NameTypeDefaultConstraintSource
periodusize14>= 1AtrBands::new (atr_bands.rs:58)
multiplierf643.0finite, > 0atr_bands.rs:59

period == 0 returns [Error::PeriodZero]; a non-finite or non-positive multiplier returns [Error::NonPositiveMultiplier]. Python defaults come from #[pyo3(signature = (period=14, multiplier=3.0))]; the Node constructor takes both arguments explicitly.

Inputs / Outputs

rust
use wickra::{Indicator, AtrBands, Candle, AtrBandsOutput};
// AtrBands: Input = Candle, Output = AtrBandsOutput
const _: fn(&mut AtrBands, Candle) -> Option<AtrBandsOutput> = <AtrBands as Indicator>::update;
  • Python streaming. update(candle) returns (upper, middle, lower) or None.
  • Python batch. AtrBands.batch(high, low, close) returns an (n, 3)np.ndarray with columns [upper, middle, lower]; warmup rows are NaN.
  • Node streaming. update(high, low, close) returns a { upper, middle, lower } object or null.
  • Node batch. batch(high, low, close) returns a flat Array<number> of length n * 3.

Warmup

warmup_period() delegates to the inner Atr, which uses Wilder's seeding: the first Atr value is the simple average of the first period true ranges, emitted on candle period (index period − 1). AtrBands emits its first band on that same candle. Pinned by reference_values_constant_spread (out[3].is_none(), out[4] set for period = 5).

Edge cases

  • Flat market. A constant-OHLC series drives ATR to 0, so upper == middle == lower (test flat_market_collapses_bands).
  • Ordering. upper >= middle >= lower always holds because ATR >= 0 and multiplier > 0.
  • Reset. reset() resets the inner ATR; period and multiplier persist.
  • Non-finite inputs. Candle::new rejects non-finite OHLC up front.

Examples

Rust

rust
use wickra::{AtrBands, BatchExt, Candle, Indicator};

fn main() -> Result<(), Box<dyn std::error::Error>> {
    // Five identical candles with a true range of 2 each: high 11, low 9, close 10.
    let candles = vec![Candle::new(10.0, 11.0, 9.0, 10.0, 1.0, 0)?; 5];
    let mut ab = AtrBands::new(5, 3.0)?;
    for v in ab.batch(&candles) {
        println!("{:?}", v);
    }
    Ok(())
}

Output:

None
None
None
None
Some(AtrBandsOutput { upper: 16.0, middle: 10.0, lower: 4.0 })

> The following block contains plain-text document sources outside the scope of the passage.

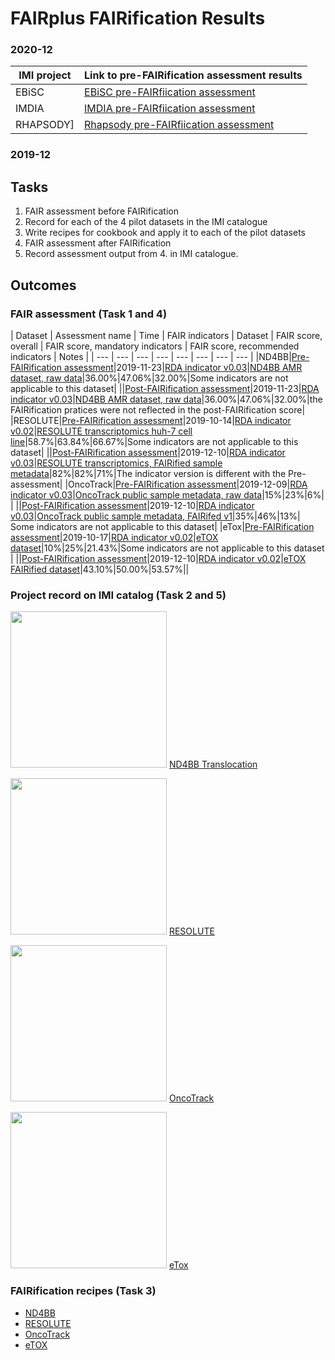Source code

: # FAIRplus FAIRification Results

### 2020-12
|IMI project|Link to pre-FAIRification assessment results|
|--|--|
|EBiSC|[EBiSC pre-FAIRfiication assessment](https://fairplus.github.io/fairification-results/2020-12-13-EBiSC-pre-assessment/)
|IMDIA|[IMDIA pre-FAIRfiication assessment](https://fairplus.github.io/fairification-results/2020-12-13-IMDIA-pre-assessment/)
|RHAPSODY]|[Rhapsody pre-FAIRfiication assessment](https://fairplus.github.io/fairification-results/2020-12-13-Rhapsody-pre-assessment/) 

### 2019-12

## Tasks

1. FAIR assessment before FAIRification
2. Record for each of the 4 pilot datasets in the IMI catalogue
3. Write recipes for cookbook and apply it to each of the pilot datasets
4. FAIR assessment after FAIRification
5. Record assessment output from 4. in IMI catalogue.

## Outcomes

### FAIR assessment (Task 1 and 4)

| Dataset | Assessment name | Time | FAIR indicators | Dataset |  FAIR score, overall | FAIR score, mandatory indicators | FAIR score, recommended indicators | Notes | 
| --- | --- | --- | --- | --- | --- | --- | --- | 
|ND4BB|[Pre-FAIRification assessment](https://fairplus.github.io/fairification-results/2019-12-17-ND4BB-Pre-assessment/)|2019-11-23|[RDA indicator v0.03](https://docs.google.com/spreadsheets/d/1mkjElFrTBPBH0QViODexNur0xNGhJqau0zkL4w8RRAw/edit#gid=1558529297)|[ND4BB AMR dataset, raw data](https://www.dsf.unica.it/translocation/db/)|36.00%|47.06%|32.00%|Some indicators are not applicable to this dataset|
||[Post-FAIRification assessment](https://fairplus.github.io/fairification-results/2019-12-17-ND4BB-post-assessment/)|2019-11-23|[RDA indicator v0.03](https://docs.google.com/spreadsheets/d/1mkjElFrTBPBH0QViODexNur0xNGhJqau0zkL4w8RRAw/edit#gid=1558529297)|[ND4BB AMR dataset, raw data](https://www.dsf.unica.it/translocation/db/)|36.00%|47.06%|32.00%|the FAIRification pratices were not reflected in the post-FAIRification score|
|RESOLUTE|[Pre-FAIRification assessment](https://fairplus.github.io/fairification-results/2019-12-17-RESOLUTE-Pre-assessment/)|2019-10-14|[RDA indicator v0.02](https://github.com/RDA-FAIR/FAIR-data-maturity-model-WG/tree/master/results%20of%20preliminary%20analysis/v0.02)|[RESOLUTE transcriptomics huh-7 cell line](https://trace.ncbi.nlm.nih.gov/Traces/sra/?run=SRR9161237)|58.7%|63.84%|66.67%|Some indicators are not applicable to this dataset|
||[Post-FAIRification assessment](https://fairplus.github.io/fairification-results/2019-12-17-RESOLUTE-post-assessment/)|2019-12-10|[RDA indicator v0.03](https://docs.google.com/spreadsheets/d/1mkjElFrTBPBH0QViODexNur0xNGhJqau0zkL4w8RRAw/edit#gid=1558529297)|[RESOLUTE transcriptomics, FAIRified sample metadata](https://www.ncbi.nlm.nih.gov/biosample?LinkName=bioproject_biosample_all&from_uid=545487)|82%|82%|71%|The indicator version is different with the Pre-assessment|
|OncoTrack|[Pre-FAIRification assessment](https://fairplus.github.io/fairification-results/2019-12-17-OncoTrack-Pre-assessment/)|2019-12-09|[RDA indicator v0.03](https://docs.google.com/spreadsheets/d/1mkjElFrTBPBH0QViODexNur0xNGhJqau0zkL4w8RRAw/edit#gid=1558529297)|[OncoTrack public sample metadata, raw data](https://owncloud.lcsb.uni.lu/apps/files/?dir=/ONCOTRACK/ncomms14262&fileid=11235020)|15%|23%|6%| |
||[Post-FAIRification assessment](https://fairplus.github.io/fairification-results/2019-12-17-OncoTrack-post-assessment/)|2019-12-10|[RDA indicator v0.03](https://docs.google.com/spreadsheets/d/1mkjElFrTBPBH0QViODexNur0xNGhJqau0zkL4w8RRAw/edit#gid=1558529297)|[OncoTrack public sample metadata, FAIRifed v1](https://owncloud.lcsb.uni.lu/apps/files/?dir=/ONCOTRACK/sample_metadata_ETL/metadata_BSD_JSON&fileid=14712690)|35%|46%|13%| Some indicators are not applicable to this dataset|
|eTox|[Pre-FAIRification assessment](https://fairplus.github.io/fairification-results/2019-12-17-eTOX-pre-assessment/)|2019-10-17|[RDA indicator v0.02](https://github.com/RDA-FAIR/FAIR-data-maturity-model-WG/tree/master/results%20of%20preliminary%20analysis/v0.02)|[eTOX dataset](https://etoxsys.eu/etoxsys.v3-demo/#/)|10%|25%|21.43%|Some indicators are not applicable to this dataset |
||[Post-FAIRification assessment](https://fairplus.github.io/fairification-results/2019-12-17-eTOX-post-assessment/)|2019-12-10|[RDA indicator v0.02](https://github.com/RDA-FAIR/FAIR-data-maturity-model-WG/tree/master/results%20of%20preliminary%20analysis/v0.02)|[eTOX FAIRified dataset](https://drive.google.com/drive/u/1/folders/1Ie8vmo3INhkHoyBIoHkfiaareh37oPYF)|43.10%|50.00%|53.57%||

### Project record on IMI catalog (Task 2 and 5)

<img src="/fairification-results/img/nd4bb.png" width="250"> [ND4BB Translocation](https://datacatalog.elixir-luxembourg.org/dataset/79d1c3a2-104d-11ea-9e31-0050569a29db)


<img src="/fairification-results/img/resolute.png" width="250"> [RESOLUTE](https://datacatalog.elixir-luxembourg.org/dataset/79d2691a-104d-11ea-9e31-0050569a29db)


<img src="/fairification-results/img/oncotrack.jpg" width="250"> [OncoTrack](httgitps://datacatalog.elixir-luxembourg.org/dataset/64f33e4f-0d6d-4062-86c5-9c3db4e3a99a)


<img src="/fairification-results/img/etox.png" width="250"> [eTox](https://datacatalog.elixir-luxembourg.org/dataset/484548a2-1ce8-11ea-8039-8c8590c45a21)


### FAIRification recipes (Task 3)

- [ND4BB](https://fairplus.github.io/the-fair-cookbook/recipes/nd4bb_raw/FAIRification_CookBook_Recipe1_V02.html)
- [RESOLUTE](https://fairplus.github.io/the-fair-cookbook/recipes/resolute_raw/rawRecipe_resolute.html)
- [OncoTrack](https://fairplus.github.io/the-fair-cookbook/recipes/oncotrack_raw/rawRecipe-oncotrack.html)
- [eTOX](https://fairplus.github.io/the-fair-cookbook/recipes/etox_raw/FAIRplus_Recipe_Ontology_mapping_the_eTox_dataset_scenario.html)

ATR(5) seeds to 2.0; with multiplier = 3.0 the bands sit at 10 ± 3·2 = {16, 4} (test reference_values_constant_spread).

Python

python
import numpy as np
import wickra as ta

ab = ta.AtrBands(5, 3.0)
high  = np.full(5, 11.0)
low   = np.full(5, 9.0)
close = np.full(5, 10.0)
print(ab.batch(high, low, close)[-1])  # [16. 10.  4.]

Node

javascript
const ta = require('wickra');
const ab = new ta.AtrBands(5, 3.0);
for (let i = 0; i < 4; i++) ab.update(11, 9, 10);
console.log(ab.update(11, 9, 10)); // { upper: 16, middle: 10, lower: 4 }

Interpretation

ATR Bands turn the current close into a volatility-scaled bracket:

  1. Stops and targets. On a long entry at the close, the lower band is a natural initial stop and the upper band a symmetric target — both denominated in the instrument's own recent volatility rather than a fixed price distance.
  2. Breakout confirmation. A close that pierces the band of a prior bar marks a move larger than multiplier · ATR — an impulse worth acting on.

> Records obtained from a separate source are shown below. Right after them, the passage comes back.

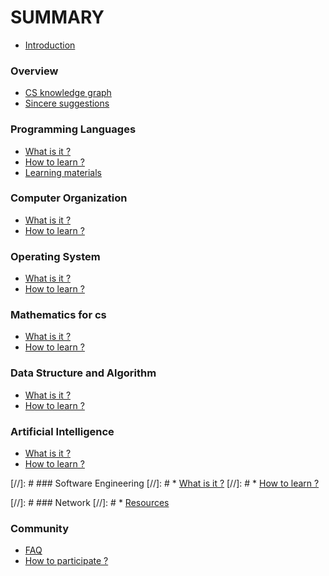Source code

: # SUMMARY

* [Introduction](README.md)

### Overview 
* [CS knowledge graph](overview/knowledgegraph.md)
* [Sincere suggestions](overview/suggestions.md)


### Programming Languages
* [What is it ?](pl/whatisit.md)
* [How to learn ?](pl/howtolearn.md)
* [Learning materials](pl/resources.md)

### Computer Organization
* [What is it ?](co/whatisit.md)
* [How to learn ?](co/howtolearn.md)

### Operating System
* [What is it ?](os/whatisit.md)
* [How to learn ?](os/howtolearn.md)

### Mathematics for cs
* [What is it ?](math/whatisit.md)
* [How to learn ?](math/howtolearn.md)

### Data Structure and Algorithm
* [What is it ?](dsa/whatisit.md)
* [How to learn ?](dsa/howtolearn.md)

### Artificial Intelligence
* [What is it ?](ai/whatisit.md)
* [How to learn ?](ai/howtolearn.md)


[//]: # ### Software Engineering
[//]: # * [What is it ?](se/whatisit.md)
[//]: # * [How to learn ?](se/howtolearn.md)

[//]: # ### Network 
[//]: # * [Resources](network/resources.md)



### Community
* [FAQ](community/FAQ.md)
* [How to participate ?](community/CONTRIBUTE.md)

Because the midline is the raw close, the band re-centres every bar; use AtrTrailingStop instead when you want a stop that only ratchets in your favour.

Common pitfalls

  • Reading the midline as a trend filter. It is the raw close, not a moving average — it carries no smoothing. Use StarcBands or Keltner if you want a smoothed centerline.
  • Comparing the current close to the current band. The upper band is close + k·ATR by construction, so the close can never be above its own upper band. Breakout logic must compare against the previous bar's band.

References

The idiom "stop = entry ± N · ATR" predates any single publication; J. Welles Wilder's New Concepts in Technical Trading Systems (1978) introduced ATR itself, and Chuck LeBeau / David Lucas popularised the stop-distance application in Technical Traders Guide to Computer Analysis of the Futures Markets (1992).

See also

  • Atr — the volatility scale used.
  • AtrTrailingStop — directional one-sided variant that ratchets only in favour of an open position.
  • SuperTrend — band that flips sides on a close through the opposing rail.
  • StarcBands — SMA-centerline + ATR sibling.